Dataset records:
::::::::::
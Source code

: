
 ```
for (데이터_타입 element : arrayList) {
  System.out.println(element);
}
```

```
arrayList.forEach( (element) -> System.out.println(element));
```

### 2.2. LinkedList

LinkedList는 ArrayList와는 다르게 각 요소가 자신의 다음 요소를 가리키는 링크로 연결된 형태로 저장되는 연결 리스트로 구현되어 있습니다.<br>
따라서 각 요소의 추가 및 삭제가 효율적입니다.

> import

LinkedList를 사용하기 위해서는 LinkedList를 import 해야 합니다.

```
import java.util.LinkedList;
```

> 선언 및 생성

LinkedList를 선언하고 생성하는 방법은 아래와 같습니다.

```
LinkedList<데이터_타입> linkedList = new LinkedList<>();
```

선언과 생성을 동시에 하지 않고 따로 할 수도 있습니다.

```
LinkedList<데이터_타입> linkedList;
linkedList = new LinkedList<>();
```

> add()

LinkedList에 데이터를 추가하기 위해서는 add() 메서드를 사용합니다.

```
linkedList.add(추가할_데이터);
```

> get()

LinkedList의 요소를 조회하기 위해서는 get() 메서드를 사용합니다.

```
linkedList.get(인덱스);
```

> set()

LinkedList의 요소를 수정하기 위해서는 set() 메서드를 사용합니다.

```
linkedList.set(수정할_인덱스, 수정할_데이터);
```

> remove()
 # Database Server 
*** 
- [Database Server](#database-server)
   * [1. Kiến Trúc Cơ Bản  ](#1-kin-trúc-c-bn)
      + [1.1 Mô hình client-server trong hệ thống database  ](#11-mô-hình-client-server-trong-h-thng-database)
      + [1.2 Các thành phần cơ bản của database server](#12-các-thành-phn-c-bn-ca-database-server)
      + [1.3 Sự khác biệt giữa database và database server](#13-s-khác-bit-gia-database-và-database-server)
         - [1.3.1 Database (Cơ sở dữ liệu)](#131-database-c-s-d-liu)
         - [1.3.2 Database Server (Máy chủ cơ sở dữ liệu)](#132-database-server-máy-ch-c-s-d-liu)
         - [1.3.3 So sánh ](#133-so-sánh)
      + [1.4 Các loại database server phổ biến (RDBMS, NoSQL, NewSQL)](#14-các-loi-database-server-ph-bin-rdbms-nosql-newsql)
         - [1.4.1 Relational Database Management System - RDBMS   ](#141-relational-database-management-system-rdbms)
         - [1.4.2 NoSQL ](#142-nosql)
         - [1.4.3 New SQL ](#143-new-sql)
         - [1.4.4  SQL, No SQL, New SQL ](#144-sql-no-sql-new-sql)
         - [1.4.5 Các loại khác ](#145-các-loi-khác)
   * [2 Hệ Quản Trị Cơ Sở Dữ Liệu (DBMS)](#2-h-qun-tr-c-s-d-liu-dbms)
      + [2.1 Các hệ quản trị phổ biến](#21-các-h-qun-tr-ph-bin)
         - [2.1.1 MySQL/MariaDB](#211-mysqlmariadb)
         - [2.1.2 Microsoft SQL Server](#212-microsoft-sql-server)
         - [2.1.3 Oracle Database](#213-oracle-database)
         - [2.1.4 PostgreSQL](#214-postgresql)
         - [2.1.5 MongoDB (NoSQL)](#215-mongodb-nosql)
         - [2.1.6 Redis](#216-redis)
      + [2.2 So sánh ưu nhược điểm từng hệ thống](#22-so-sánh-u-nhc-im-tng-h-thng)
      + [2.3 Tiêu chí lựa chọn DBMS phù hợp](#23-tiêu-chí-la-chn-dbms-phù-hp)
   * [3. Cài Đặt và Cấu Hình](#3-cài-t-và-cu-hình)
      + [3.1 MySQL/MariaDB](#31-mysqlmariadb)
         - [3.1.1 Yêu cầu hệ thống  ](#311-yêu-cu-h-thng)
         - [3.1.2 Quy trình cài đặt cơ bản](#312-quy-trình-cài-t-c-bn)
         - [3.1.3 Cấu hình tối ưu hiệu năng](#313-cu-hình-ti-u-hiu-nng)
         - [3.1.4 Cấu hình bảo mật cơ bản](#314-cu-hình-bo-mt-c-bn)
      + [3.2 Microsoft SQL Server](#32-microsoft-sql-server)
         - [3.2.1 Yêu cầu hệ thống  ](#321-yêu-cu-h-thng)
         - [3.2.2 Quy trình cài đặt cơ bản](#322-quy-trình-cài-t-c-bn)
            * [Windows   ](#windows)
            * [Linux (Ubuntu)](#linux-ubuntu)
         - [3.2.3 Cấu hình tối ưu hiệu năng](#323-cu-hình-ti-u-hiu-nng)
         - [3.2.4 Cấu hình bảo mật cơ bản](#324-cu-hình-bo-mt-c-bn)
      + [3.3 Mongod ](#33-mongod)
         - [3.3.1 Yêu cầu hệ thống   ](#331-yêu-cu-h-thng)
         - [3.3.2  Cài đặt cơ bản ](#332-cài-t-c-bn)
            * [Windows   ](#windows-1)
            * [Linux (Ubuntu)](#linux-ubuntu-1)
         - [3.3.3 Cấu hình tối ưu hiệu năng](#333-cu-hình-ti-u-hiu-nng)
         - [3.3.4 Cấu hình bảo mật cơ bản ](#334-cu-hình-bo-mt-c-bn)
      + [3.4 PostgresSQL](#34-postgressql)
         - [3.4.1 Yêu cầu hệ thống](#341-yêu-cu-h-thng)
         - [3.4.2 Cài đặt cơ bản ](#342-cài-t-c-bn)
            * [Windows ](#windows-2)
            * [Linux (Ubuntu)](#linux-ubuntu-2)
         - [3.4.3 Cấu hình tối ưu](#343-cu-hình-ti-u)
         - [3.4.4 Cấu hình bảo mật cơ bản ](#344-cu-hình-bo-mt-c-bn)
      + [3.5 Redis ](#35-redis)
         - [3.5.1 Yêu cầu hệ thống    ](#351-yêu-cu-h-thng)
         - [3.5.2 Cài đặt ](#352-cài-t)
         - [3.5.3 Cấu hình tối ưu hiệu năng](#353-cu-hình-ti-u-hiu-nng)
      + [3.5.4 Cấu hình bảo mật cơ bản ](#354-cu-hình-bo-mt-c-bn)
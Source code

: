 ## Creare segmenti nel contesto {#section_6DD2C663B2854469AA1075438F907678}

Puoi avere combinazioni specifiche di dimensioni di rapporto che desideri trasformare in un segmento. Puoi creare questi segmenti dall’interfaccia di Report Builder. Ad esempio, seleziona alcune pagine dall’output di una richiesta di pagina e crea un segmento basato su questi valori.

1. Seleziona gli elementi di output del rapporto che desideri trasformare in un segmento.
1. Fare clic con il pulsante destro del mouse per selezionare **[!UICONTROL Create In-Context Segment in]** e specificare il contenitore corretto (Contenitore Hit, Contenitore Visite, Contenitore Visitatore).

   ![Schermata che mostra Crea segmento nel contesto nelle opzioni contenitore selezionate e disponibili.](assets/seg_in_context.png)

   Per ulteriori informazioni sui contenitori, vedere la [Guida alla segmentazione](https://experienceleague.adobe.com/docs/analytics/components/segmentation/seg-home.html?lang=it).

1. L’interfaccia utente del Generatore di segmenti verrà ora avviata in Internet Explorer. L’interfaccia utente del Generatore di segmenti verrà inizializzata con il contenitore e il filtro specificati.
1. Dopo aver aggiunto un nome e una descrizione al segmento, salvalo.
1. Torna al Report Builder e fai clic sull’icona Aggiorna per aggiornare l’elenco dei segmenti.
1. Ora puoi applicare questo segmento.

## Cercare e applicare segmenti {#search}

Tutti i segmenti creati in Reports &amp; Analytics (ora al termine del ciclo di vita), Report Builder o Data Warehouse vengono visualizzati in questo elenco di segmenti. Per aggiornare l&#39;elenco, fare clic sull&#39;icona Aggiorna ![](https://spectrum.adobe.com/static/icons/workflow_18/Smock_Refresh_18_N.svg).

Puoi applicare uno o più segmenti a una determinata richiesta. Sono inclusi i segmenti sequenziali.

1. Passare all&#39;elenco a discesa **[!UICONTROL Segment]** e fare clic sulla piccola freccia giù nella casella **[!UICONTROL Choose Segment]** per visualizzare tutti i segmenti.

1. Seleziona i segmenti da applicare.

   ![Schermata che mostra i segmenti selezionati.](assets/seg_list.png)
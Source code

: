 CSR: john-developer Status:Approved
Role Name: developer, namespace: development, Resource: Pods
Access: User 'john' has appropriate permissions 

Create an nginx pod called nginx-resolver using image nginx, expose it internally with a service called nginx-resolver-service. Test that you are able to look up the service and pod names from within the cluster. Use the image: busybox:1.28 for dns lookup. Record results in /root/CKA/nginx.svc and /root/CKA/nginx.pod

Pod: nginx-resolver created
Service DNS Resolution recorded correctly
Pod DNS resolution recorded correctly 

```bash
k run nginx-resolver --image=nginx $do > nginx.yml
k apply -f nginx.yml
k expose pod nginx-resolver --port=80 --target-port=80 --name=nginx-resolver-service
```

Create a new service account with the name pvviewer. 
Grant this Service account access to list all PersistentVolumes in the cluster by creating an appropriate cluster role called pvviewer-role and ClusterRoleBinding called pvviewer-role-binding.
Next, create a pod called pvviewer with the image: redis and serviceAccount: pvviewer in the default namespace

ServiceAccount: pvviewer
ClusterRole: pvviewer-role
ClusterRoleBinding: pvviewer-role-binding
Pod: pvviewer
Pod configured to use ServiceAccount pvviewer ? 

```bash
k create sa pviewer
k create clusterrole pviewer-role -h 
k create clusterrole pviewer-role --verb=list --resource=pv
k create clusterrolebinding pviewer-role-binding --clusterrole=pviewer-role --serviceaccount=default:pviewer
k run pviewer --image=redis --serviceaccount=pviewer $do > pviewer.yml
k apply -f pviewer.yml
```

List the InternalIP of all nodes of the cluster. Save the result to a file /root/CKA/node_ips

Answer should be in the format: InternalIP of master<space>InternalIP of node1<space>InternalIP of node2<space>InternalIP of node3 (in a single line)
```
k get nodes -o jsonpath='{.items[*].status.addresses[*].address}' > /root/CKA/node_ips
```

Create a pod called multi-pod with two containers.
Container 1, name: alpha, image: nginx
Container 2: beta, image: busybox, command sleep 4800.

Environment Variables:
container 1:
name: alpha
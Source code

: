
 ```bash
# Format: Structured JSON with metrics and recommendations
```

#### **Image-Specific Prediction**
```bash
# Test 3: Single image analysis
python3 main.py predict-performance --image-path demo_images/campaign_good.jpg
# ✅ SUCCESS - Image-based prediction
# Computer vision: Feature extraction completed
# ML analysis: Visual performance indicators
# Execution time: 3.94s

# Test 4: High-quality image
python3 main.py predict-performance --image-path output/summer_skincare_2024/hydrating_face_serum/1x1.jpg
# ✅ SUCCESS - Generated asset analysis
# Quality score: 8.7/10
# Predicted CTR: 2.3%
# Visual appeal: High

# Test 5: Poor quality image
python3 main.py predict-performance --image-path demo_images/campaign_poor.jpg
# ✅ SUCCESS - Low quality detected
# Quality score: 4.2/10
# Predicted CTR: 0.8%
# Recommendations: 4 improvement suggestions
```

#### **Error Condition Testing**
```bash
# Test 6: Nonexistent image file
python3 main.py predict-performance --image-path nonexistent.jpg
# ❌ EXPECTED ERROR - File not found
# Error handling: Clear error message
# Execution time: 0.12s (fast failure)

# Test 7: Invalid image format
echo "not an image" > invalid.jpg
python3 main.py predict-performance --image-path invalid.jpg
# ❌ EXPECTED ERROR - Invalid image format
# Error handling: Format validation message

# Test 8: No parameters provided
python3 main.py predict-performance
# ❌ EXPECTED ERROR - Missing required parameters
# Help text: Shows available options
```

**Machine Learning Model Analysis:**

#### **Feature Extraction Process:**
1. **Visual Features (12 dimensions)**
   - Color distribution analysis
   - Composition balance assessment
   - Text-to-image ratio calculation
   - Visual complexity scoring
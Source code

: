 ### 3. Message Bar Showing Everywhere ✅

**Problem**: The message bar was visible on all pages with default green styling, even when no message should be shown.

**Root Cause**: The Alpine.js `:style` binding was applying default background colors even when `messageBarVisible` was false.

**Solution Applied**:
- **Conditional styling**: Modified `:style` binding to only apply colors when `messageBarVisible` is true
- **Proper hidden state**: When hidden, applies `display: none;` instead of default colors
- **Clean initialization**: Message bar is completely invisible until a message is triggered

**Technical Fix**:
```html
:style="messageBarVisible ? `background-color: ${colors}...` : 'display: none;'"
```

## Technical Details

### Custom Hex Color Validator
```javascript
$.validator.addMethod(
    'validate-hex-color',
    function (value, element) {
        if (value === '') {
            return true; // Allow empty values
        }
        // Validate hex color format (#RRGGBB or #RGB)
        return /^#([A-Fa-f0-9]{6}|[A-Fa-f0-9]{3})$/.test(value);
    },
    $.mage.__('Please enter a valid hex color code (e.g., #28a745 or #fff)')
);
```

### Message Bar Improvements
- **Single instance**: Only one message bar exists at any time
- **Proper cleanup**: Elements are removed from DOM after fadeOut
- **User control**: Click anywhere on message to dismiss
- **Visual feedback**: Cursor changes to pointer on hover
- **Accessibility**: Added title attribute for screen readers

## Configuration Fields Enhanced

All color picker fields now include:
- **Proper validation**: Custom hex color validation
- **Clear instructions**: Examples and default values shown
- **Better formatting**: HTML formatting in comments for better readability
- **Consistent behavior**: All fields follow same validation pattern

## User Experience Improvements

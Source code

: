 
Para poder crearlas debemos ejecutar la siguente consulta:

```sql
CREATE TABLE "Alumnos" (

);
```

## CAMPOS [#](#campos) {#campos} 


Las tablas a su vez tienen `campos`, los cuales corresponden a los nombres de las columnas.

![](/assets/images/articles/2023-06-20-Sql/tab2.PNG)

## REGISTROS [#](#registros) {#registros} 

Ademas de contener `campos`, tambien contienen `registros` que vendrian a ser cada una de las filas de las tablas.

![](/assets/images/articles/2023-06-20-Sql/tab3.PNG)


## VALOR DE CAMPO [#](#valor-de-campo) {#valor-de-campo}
::::::::::
■ **Work task**:
Among the entries above, locate the lines containing "Microsoft SQL Server](#32-microsoft-sql-server)" and "[3.3 Mongod ](#33-mongod)", and transcribe exactly those two lines and all lines between.

■ **Result of the exercise**:
      + [3.2 Microsoft SQL Server](#32-microsoft-sql-server)
         - [3.2.1 Yêu cầu hệ thống  ](#321-yêu-cu-h-thng)
         - [3.2.2 Quy trình cài đặt cơ bản](#322-quy-trình-cài-t-c-bn)
            * [Windows   ](#windows)
            * [Linux (Ubuntu)](#linux-ubuntu)
         - [3.2.3 Cấu hình tối ưu hiệu năng](#323-cu-hình-ti-u-hiu-nng)
         - [3.2.4 Cấu hình bảo mật cơ bản](#324-cu-hình-bo-mt-c-bn)
      + [3.3 Mongod ](#33-mongod)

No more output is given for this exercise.